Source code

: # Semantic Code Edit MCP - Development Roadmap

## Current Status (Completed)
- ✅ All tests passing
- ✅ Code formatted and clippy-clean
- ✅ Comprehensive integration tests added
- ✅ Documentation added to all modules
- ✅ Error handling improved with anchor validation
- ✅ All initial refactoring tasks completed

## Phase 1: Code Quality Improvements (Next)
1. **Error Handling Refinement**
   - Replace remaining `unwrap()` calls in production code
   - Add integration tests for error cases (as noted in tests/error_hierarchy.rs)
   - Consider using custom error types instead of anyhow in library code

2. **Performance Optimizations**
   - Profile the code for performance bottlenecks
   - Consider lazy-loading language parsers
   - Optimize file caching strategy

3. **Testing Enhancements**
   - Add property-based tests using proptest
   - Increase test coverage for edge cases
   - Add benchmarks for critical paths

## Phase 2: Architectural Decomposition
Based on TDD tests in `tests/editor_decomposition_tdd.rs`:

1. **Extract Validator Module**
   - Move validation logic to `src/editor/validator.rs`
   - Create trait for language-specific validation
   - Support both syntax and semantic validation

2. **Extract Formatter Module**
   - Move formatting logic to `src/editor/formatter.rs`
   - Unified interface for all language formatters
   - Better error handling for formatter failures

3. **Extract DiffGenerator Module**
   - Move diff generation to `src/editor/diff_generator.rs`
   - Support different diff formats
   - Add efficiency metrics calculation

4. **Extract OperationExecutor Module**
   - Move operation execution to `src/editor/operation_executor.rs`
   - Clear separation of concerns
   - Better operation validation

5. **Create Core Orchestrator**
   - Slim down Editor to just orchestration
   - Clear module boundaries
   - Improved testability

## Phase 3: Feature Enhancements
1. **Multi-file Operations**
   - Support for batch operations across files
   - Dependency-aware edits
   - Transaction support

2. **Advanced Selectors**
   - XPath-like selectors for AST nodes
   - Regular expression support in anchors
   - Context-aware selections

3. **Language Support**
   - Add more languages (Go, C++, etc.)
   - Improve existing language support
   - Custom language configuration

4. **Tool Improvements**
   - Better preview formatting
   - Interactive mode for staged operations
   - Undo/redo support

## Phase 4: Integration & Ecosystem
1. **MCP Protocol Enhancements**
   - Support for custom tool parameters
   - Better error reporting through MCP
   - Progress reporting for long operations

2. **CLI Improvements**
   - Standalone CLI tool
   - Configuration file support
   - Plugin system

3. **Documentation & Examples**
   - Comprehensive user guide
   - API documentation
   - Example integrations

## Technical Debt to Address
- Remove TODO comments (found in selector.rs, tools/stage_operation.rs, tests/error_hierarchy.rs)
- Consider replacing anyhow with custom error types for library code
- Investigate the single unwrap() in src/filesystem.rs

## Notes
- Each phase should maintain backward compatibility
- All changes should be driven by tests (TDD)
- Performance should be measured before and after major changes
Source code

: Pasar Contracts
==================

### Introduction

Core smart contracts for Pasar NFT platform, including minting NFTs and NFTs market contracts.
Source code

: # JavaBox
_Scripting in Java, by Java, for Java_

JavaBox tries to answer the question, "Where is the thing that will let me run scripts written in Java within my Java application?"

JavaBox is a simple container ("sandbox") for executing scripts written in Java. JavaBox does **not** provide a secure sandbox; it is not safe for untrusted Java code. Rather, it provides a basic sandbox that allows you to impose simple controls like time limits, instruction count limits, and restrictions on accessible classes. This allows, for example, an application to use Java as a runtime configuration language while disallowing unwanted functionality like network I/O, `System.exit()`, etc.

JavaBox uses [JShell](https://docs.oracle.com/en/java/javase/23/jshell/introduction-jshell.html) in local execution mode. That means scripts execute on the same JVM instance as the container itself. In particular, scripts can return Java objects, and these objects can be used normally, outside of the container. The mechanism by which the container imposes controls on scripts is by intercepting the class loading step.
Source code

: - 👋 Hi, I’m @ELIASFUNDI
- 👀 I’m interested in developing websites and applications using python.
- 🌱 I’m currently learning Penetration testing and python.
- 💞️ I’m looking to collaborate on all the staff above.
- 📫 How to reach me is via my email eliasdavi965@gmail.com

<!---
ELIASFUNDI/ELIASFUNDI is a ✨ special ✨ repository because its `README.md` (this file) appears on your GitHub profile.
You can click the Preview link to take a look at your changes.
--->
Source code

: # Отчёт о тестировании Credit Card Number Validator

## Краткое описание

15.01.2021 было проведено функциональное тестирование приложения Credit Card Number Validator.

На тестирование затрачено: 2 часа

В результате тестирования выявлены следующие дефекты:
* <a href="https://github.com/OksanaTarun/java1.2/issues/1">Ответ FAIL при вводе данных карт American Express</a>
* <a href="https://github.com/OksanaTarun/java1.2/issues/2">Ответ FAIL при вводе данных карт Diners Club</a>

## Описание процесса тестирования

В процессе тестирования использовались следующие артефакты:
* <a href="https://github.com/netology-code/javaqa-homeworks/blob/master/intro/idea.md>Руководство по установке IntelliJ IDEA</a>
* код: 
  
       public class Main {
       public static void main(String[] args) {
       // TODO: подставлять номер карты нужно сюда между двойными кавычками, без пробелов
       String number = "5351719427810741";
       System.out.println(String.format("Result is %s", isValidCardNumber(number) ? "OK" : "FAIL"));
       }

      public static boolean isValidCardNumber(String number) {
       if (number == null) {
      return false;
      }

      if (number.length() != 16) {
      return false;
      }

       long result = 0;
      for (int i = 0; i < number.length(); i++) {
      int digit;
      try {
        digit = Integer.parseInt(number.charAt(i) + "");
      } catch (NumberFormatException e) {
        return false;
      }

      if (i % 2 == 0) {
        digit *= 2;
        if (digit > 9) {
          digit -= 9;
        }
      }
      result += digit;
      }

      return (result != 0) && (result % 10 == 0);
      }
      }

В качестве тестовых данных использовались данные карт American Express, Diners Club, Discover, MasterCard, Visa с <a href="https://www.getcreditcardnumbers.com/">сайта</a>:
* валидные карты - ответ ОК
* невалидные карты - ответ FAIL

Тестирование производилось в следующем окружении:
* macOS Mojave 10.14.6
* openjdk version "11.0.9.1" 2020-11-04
• • • •
■ **EXERCISE BRIEF**
Repeat every entry exactly, please.

■ **ANSWER AREA**
Source code

: # Semantic Code Edit MCP - Development Roadmap

## Current Status (Completed)
- ✅ All tests passing
- ✅ Code formatted and clippy-clean
- ✅ Comprehensive integration tests added
- ✅ Documentation added to all modules
- ✅ Error handling improved with anchor validation
- ✅ All initial refactoring tasks completed

## Phase 1: Code Quality Improvements (Next)
1. **Error Handling Refinement**
   - Replace remaining `unwrap()` calls in production code
   - Add integration tests for error cases (as noted in tests/error_hierarchy.rs)
   - Consider using custom error types instead of anyhow in library code

2. **Performance Optimizations**
   - Profile the code for performance bottlenecks
   - Consider lazy-loading language parsers
   - Optimize file caching strategy

3. **Testing Enhancements**
   - Add property-based tests using proptest
   - Increase test coverage for edge cases
   - Add benchmarks for critical paths

## Phase 2: Architectural Decomposition
Based on TDD tests in `tests/editor_decomposition_tdd.rs`:

1. **Extract Validator Module**
   - Move validation logic to `src/editor/validator.rs`
   - Create trait for language-specific validation
   - Support both syntax and semantic validation

2. **Extract Formatter Module**
   - Move formatting logic to `src/editor/formatter.rs`
   - Unified interface for all language formatters
   - Better error handling for formatter failures

3. **Extract DiffGenerator Module**
   - Move diff generation to `src/editor/diff_generator.rs`
   - Support different diff formats
   - Add efficiency metrics calculation

4. **Extract OperationExecutor Module**
   - Move operation execution to `src/editor/operation_executor.rs`
   - Clear separation of concerns
   - Better operation validation

5. **Create Core Orchestrator**
   - Slim down Editor to just orchestration
   - Clear module boundaries
   - Improved testability

## Phase 3: Feature Enhancements
1. **Multi-file Operations**
   - Support for batch operations across files
   - Dependency-aware edits
   - Transaction support

2. **Advanced Selectors**
   - XPath-like selectors for AST nodes
   - Regular expression support in anchors
   - Context-aware selections

3. **Language Support**
   - Add more languages (Go, C++, etc.)
   - Improve existing language support
   - Custom language configuration

4. **Tool Improvements**
   - Better preview formatting
   - Interactive mode for staged operations
   - Undo/redo support

## Phase 4: Integration & Ecosystem
1. **MCP Protocol Enhancements**
   - Support for custom tool parameters
   - Better error reporting through MCP
   - Progress reporting for long operations

2. **CLI Improvements**
   - Standalone CLI tool
   - Configuration file support
   - Plugin system

3. **Documentation & Examples**
   - Comprehensive user guide
   - API documentation
   - Example integrations

## Technical Debt to Address
- Remove TODO comments (found in selector.rs, tools/stage_operation.rs, tests/error_hierarchy.rs)
- Consider replacing anyhow with custom error types for library code
- Investigate the single unwrap() in src/filesystem.rs

## Notes
- Each phase should maintain backward compatibility
- All changes should be driven by tests (TDD)
- Performance should be measured before and after major changes
Source code

: Pasar Contracts
==================

### Introduction

Core smart contracts for Pasar NFT platform, including minting NFTs and NFTs market contracts.
Source code

: # JavaBox
_Scripting in Java, by Java, for Java_

JavaBox tries to answer the question, "Where is the thing that will let me run scripts written in Java within my Java application?"

JavaBox is a simple container ("sandbox") for executing scripts written in Java. JavaBox does **not** provide a secure sandbox; it is not safe for untrusted Java code. Rather, it provides a basic sandbox that allows you to impose simple controls like time limits, instruction count limits, and restrictions on accessible classes. This allows, for example, an application to use Java as a runtime configuration language while disallowing unwanted functionality like network I/O, `System.exit()`, etc.

JavaBox uses [JShell](https://docs.oracle.com/en/java/javase/23/jshell/introduction-jshell.html) in local execution mode. That means scripts execute on the same JVM instance as the container itself. In particular, scripts can return Java objects, and these objects can be used normally, outside of the container. The mechanism by which the container imposes controls on scripts is by intercepting the class loading step.
Source code

: - 👋 Hi, I’m @ELIASFUNDI
- 👀 I’m interested in developing websites and applications using python.
- 🌱 I’m currently learning Penetration testing and python.
- 💞️ I’m looking to collaborate on all the staff above.
- 📫 How to reach me is via my email eliasdavi965@gmail.com

<!---
ELIASFUNDI/ELIASFUNDI is a ✨ special ✨ repository because its `README.md` (this file) appears on your GitHub profile.
You can click the Preview link to take a look at your changes.
--->
Source code

: # Отчёт о тестировании Credit Card Number Validator

## Краткое описание

15.01.2021 было проведено функциональное тестирование приложения Credit Card Number Validator.

На тестирование затрачено: 2 часа

В результате тестирования выявлены следующие дефекты:
* <a href="https://github.com/OksanaTarun/java1.2/issues/1">Ответ FAIL при вводе данных карт American Express</a>
* <a href="https://github.com/OksanaTarun/java1.2/issues/2">Ответ FAIL при вводе данных карт Diners Club</a>

## Описание процесса тестирования

В процессе тестирования использовались следующие артефакты:
* <a href="https://github.com/netology-code/javaqa-homeworks/blob/master/intro/idea.md>Руководство по установке IntelliJ IDEA</a>
* код: 
  
       public class Main {
       public static void main(String[] args) {
       // TODO: подставлять номер карты нужно сюда между двойными кавычками, без пробелов
       String number = "5351719427810741";
       System.out.println(String.format("Result is %s", isValidCardNumber(number) ? "OK" : "FAIL"));
       }

      public static boolean isValidCardNumber(String number) {
       if (number == null) {
      return false;
      }

      if (number.length() != 16) {
      return false;
      }

       long result = 0;
      for (int i = 0; i < number.length(); i++) {
      int digit;
      try {
        digit = Integer.parseInt(number.charAt(i) + "");
      } catch (NumberFormatException e) {
        return false;
      }

      if (i % 2 == 0) {
        digit *= 2;
        if (digit > 9) {
          digit -= 9;
        }
      }
      result += digit;
      }

      return (result != 0) && (result % 10 == 0);
      }
      }

В качестве тестовых данных использовались данные карт American Express, Diners Club, Discover, MasterCard, Visa с <a href="https://www.getcreditcardnumbers.com/">сайта</a>:
* валидные карты - ответ ОК
* невалидные карты - ответ FAIL

Тестирование производилось в следующем окружении:
* macOS Mojave 10.14.6
* openjdk version "11.0.9.1" 2020-11-04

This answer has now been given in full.